Lohud: “A darling of the national press corps, Lawler appears often on Fox News, MSNBC and CNN… Back home, however, he bars the press from his Congressional office’s public Town Hall meetings and declines to answer questions about why he does so.”
Mike Lawler can’t handle the heat from local media, according to a new report from Lohud.
Despite making frequent glitzy national cable appearances, the vulnerable New York Republican is threatening local reporters “with expulsion if they recorded what Lawler had to say” and barring them from attending in-district events altogether.
DCCC Spokesperson Ellie Dougherty:
“Mike Lawler banning coverage from his own town halls begs the question: why is he trying to avoid accountability from the press? New York families deserve transparency and truth from their representative – and they’re not getting either from limelight Lawler.”
A darling of the national press corps, Lawler appears often on Fox News, MSNBC and CNN, espousing his “moderate” Republican views on a broad range of foreign and domestic issues.
Back home, however, he bars the press from his Congressional office’s public Town Hall meetings and declines to answer questions about why he does so.
Lawler’s crackdown on the local press began this summer, when Liz Armstrong, a reporter from the Highlands Current, a Putnam County weekly, wrote that she was prohibited from recording a Lawler Town Hall at George Fisher Middle School in Carmel. She was barred from taking photographs as well.
The photograph that accompanied the story was provided by Lawler’s Congressional office, she said.
In September, a New York Times reporter was barred from a Lawler Town Hall at John Jay High in East Fishkill, the Times reported.
Jenn Nelson, a senior staff attorney with the Reporters Committee for Freedom of the Press, a national nonprofit that provides legal services to journalists, said that once a reporter witnesses an event, the First Amendment prevents a government official from barring journalists from publishing their account of what they witnessed.

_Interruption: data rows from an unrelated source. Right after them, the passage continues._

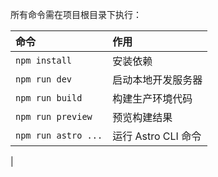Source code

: 所有命令需在项目根目录下执行：

| 命令                        | 作用                    |
| :-------------------------- | :---------------------- |
| `npm install`             | 安装依赖                |
| `npm run dev`             | 启动本地开发服务器      |
| `npm run build`           | 构建生产环境代码        |
| `npm run preview`         | 预览构建结果            |
| `npm run astro ...`       | 运行 Astro CLI 命令     |
| 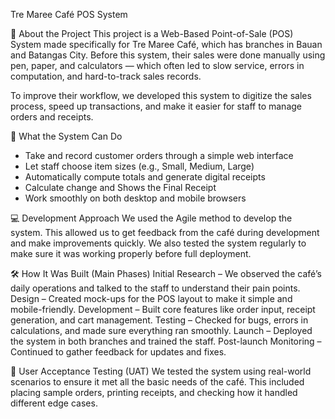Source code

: Tre Maree Café POS System

📍 About the Project
This project is a Web-Based Point-of-Sale (POS) System made specifically for Tre Maree Café, which has branches in Bauan and Batangas City. Before this system, their sales were done manually using pen, paper, and calculators — which often led to slow service, errors in computation, and hard-to-track sales records.

To improve their workflow, we developed this system to digitize the sales process, speed up transactions, and make it easier for staff to manage orders and receipts.

🔧 What the System Can Do
- Take and record customer orders through a simple web interface
- Let staff choose item sizes (e.g., Small, Medium, Large)
- Automatically compute totals and generate digital receipts
- Calculate change and Shows the Final Receipt
- Work smoothly on both desktop and mobile browsers

💻 Development Approach
We used the Agile method to develop the system. This allowed us to get feedback from the café during development and make improvements quickly. We also tested the system regularly to make sure it was working properly before full deployment.

🛠️ How It Was Built (Main Phases)
Initial Research – We observed the café’s daily operations and talked to the staff to understand their pain points.
Design – Created mock-ups for the POS layout to make it simple and mobile-friendly.
Development – Built core features like order input, receipt generation, and cart management.
Testing – Checked for bugs, errors in calculations, and made sure everything ran smoothly.
Launch – Deployed the system in both branches and trained the staff.
Post-launch Monitoring – Continued to gather feedback for updates and fixes.

🧪 User Acceptance Testing (UAT)
We tested the system using real-world scenarios to ensure it met all the basic needs of the café. This included placing sample orders, printing receipts, and checking how it handled different edge cases.
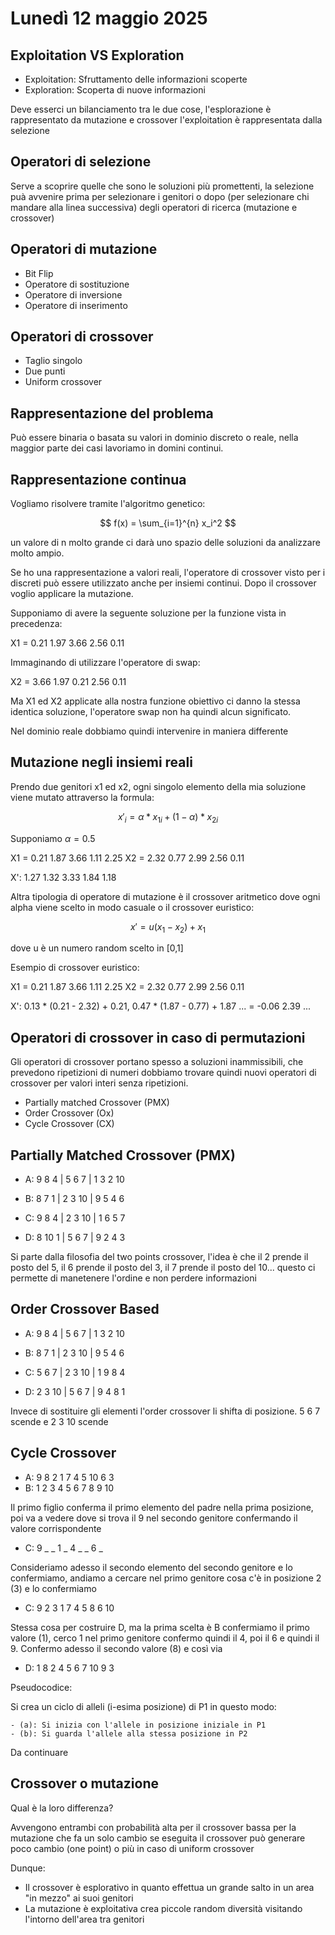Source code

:# Lunedì 12 maggio 2025

## Exploitation VS Exploration

- Exploitation: Sfruttamento delle informazioni scoperte
- Exploration: Scoperta di nuove informazioni

Deve esserci un bilanciamento tra le due cose, l'esplorazione è rappresentato da mutazione e crossover l'exploitation è rappresentata dalla selezione

## Operatori di selezione

Serve a scoprire quelle che sono le soluzioni più promettenti, la selezione puà avvenire prima per selezionare i genitori o dopo (per selezionare chi mandare alla linea successiva) degli operatori di ricerca (mutazione e crossover)

## Operatori di mutazione

- Bit Flip
- Operatore di sostituzione
- Operatore di inversione
- Operatore di inserimento

## Operatori di crossover

- Taglio singolo
- Due punti
- Uniform crossover

## Rappresentazione del problema

Può essere binaria o basata su valori in dominio discreto o reale, nella maggior parte dei casi lavoriamo in domini continui.

## Rappresentazione continua

Vogliamo risolvere tramite l'algoritmo genetico:

$$
f(x) = \sum_{i=1}^{n} x_i^2
$$

un valore di n molto grande ci darà uno spazio delle soluzioni da analizzare molto ampio.

Se ho una rappresentazione a valori reali, l'operatore di crossover visto per i discreti può essere utilizzato anche per insiemi continui. Dopo il crossover voglio applicare la mutazione.

Supponiamo di avere la seguente soluzione per la funzione vista in precedenza:

X1 = 0.21 1.97 3.66 2.56 0.11

Immaginando di utilizzare l'operatore di swap:

X2 = 3.66 1.97 0.21 2.56 0.11

Ma X1 ed X2 applicate alla nostra funzione obiettivo ci danno la stessa identica soluzione, l'operatore swap non ha quindi alcun significato.

Nel dominio reale dobbiamo quindi intervenire in maniera differente

## Mutazione negli insiemi reali

Prendo due genitori x1 ed x2, ogni singolo elemento della mia soluzione viene mutato attraverso la formula:

$$
x'_i = \alpha*x_{1i} + (1-\alpha)*x_{2i}
$$

Supponiamo $\alpha=0.5$

X1 = 0.21 1.87 3.66 1.11 2.25
X2 = 2.32 0.77 2.99 2.56 0.11

X': 1.27 1.32 3.33 1.84 1.18

Altra tipologia di operatore di mutazione è il crossover aritmetico dove ogni alpha viene scelto in modo casuale o il crossover euristico:

$$
x' = u(x_1 - x_2) + x_1
$$

dove u è un numero random scelto in [0,1]

Esempio di crossover euristico:

X1 = 0.21 1.87 3.66 1.11 2.25
X2 = 2.32 0.77 2.99 2.56 0.11

X': 0.13 * (0.21 - 2.32) + 0.21, 0.47 * (1.87 - 0.77) + 1.87 ... = -0.06 2.39 ...

## Operatori di crossover in caso di permutazioni

Gli operatori di crossover portano spesso a soluzioni inammissibili, che prevedono ripetizioni di numeri dobbiamo trovare quindi nuovi operatori di crossover per valori interi senza ripetizioni.

- Partially matched Crossover (PMX)
- Order Crossover (Ox)
- Cycle Crossover (CX)

## Partially Matched Crossover (PMX)

- A: 9 8 4 | 5 6 7 | 1 3 2 10
- B: 8 7 1 | 2 3 10 | 9 5 4 6

- C: 9 8 4 | 2 3 10 | 1 6 5 7
- D: 8 10 1 | 5 6 7 | 9 2 4 3 

Si parte dalla filosofia del two points crossover, l'idea è che il 2 prende il posto del 5, il 6 prende il posto del 3, il 7 prende il posto del 10... questo ci permette di manetenere l'ordine e non perdere informazioni

## Order Crossover Based

- A: 9 8 4 | 5 6 7 | 1 3 2 10
- B: 8 7 1 | 2 3 10 | 9 5 4 6

- C: 5 6 7 | 2 3 10 | 1 9 8 4
- D: 2 3 10 | 5 6 7 | 9 4 8 1

Invece di sostituire gli elementi l'order crossover li shifta di posizione.
5 6 7 scende e 2 3 10 scende

## Cycle Crossover

- A: 9 8 2 1 7 4 5 10 6 3
- B: 1 2 3 4 5 6 7 8 9 10

Il primo figlio conferma il primo elemento del padre nella prima posizione, poi va a vedere dove si trova il 9 nel secondo genitore confermando il valore corrispondente

- C: 9 _ _ 1 _ 4 _ _ 6 _

Consideriamo adesso il secondo elemento del secondo genitore e lo confermiamo, andiamo a cercare nel primo genitore cosa c'è in posizione 2 (3) e lo confermiamo

- C: 9 2 3 1 7 4 5 8 6 10

Stessa cosa per costruire D, ma la prima scelta è B confermiamo il primo valore (1), cerco 1 nel primo genitore confermo quindi il 4, poi il 6 e quindi il 9. Confermo adesso il secondo valore (8) e così via

- D: 1 8 2 4 5 6 7 10 9 3

Pseudocodice:

Si crea un ciclo di alleli (i-esima posizione) di P1 in questo modo:

    - (a): Si inizia con l'allele in posizione iniziale in P1
    - (b): Si guarda l'allele alla stessa posizione in P2

Da continuare

## Crossover o mutazione

Qual è la loro differenza?

Avvengono entrambi con probabilità alta per il crossover bassa per la mutazione che fa un solo cambio se eseguita il crossover può generare poco cambio (one point) o più in caso di uniform crossover

Dunque:

- Il crossover è esplorativo in quanto effettua un grande salto in un area "in mezzo" ai suoi genitori
- La mutazione è exploitativa crea piccole random diversità visitando l'intorno dell'area tra genitori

By barring the press, Lawler hopes to avoid any reporting on the unscripted public event.
Susan Lerner, executive director of Common Cause NY, a nonpartisan group that promotes accountable government, has asked Lawler to rescind his policy barring the media. The group has yet to receive a response.
Lerner said a Town Hall open to the public and financed with public funds should allow press coverage. She said the media ban violated the spirit of the First Amendment.
“If he’s holding a campaign event, he can pick and choose,” said Lerner. “But if he is hosting a public Town Hall, and the taxpayers pay for it, the press is an important part of public, and the public deserves to know what he has said.”
Lerner said having the press present can guard against politicians who tell one thing to one group, and then tailor a different message for another. So can recording what they say.
“By banning recording, an elected official wants plausible deniability,” she said. “That’s why the press needs to be there. Our system doesn’t work if the press can’t hold elected officials accountable for their actions and the positions they take.”
Two Democrats seeking their party’s nomination for the seat — former Rep. Mondaire Jones and former Bedford Supervisor MaryAnn Carr — denounced Lawler’s press ban.
Jones said all of his Town Hall meetings during his 2020-21 term were open to the media.
“It is no surprise that Mike Lawler doesn’t allow the press to attend his town halls,” said Jones. “Just like Donald Trump, the serially indicted former president who Lawler worked to elect not once, but twice, Mike Lawler has no respect for the free press and refuses to conduct the affairs of his Congressional office in a transparent manner.”
Carr called on Lawler to open these public meetings to the press.
“It’s wrong to bar the press,” she said. “The press plays a very important part of getting information to the public.”